-- The records follows --
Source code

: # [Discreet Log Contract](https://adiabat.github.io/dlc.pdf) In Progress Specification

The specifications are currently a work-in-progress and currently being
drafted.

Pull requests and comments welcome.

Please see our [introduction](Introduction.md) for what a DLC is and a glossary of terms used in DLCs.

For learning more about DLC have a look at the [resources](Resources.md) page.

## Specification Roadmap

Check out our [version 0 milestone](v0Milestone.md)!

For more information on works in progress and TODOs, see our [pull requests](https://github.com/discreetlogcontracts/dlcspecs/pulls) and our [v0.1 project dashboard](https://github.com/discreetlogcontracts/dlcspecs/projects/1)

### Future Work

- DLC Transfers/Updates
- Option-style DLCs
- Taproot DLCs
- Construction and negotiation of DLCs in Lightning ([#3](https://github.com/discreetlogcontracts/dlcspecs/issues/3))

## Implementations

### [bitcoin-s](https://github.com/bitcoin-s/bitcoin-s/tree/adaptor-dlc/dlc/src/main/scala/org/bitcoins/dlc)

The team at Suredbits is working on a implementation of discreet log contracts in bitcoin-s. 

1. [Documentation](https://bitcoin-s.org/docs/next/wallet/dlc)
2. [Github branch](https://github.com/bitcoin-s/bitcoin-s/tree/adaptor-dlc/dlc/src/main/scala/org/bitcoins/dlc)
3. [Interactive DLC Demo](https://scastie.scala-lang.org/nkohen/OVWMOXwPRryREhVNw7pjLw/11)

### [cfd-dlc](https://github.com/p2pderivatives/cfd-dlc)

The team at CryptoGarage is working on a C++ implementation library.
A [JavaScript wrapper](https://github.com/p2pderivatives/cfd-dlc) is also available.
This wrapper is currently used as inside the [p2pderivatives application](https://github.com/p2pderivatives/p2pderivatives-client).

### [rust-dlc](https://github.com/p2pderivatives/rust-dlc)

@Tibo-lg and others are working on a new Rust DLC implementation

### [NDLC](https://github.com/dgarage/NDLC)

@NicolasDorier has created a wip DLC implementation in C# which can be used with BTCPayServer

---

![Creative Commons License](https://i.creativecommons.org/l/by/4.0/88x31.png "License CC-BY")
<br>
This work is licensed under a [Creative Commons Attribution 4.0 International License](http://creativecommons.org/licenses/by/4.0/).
-- The records concluded --
# Work instruction:
From the data, list each line in which the string "requests" appears.

# Answer space:
Pull requests and comments welcome.
For more information on works in progress and TODOs, see our [pull requests](https://github.com/discreetlogcontracts/dlcspecs/pulls) and our [v0.1 project dashboard](https://github.com/discreetlogcontracts/dlcspecs/projects/1)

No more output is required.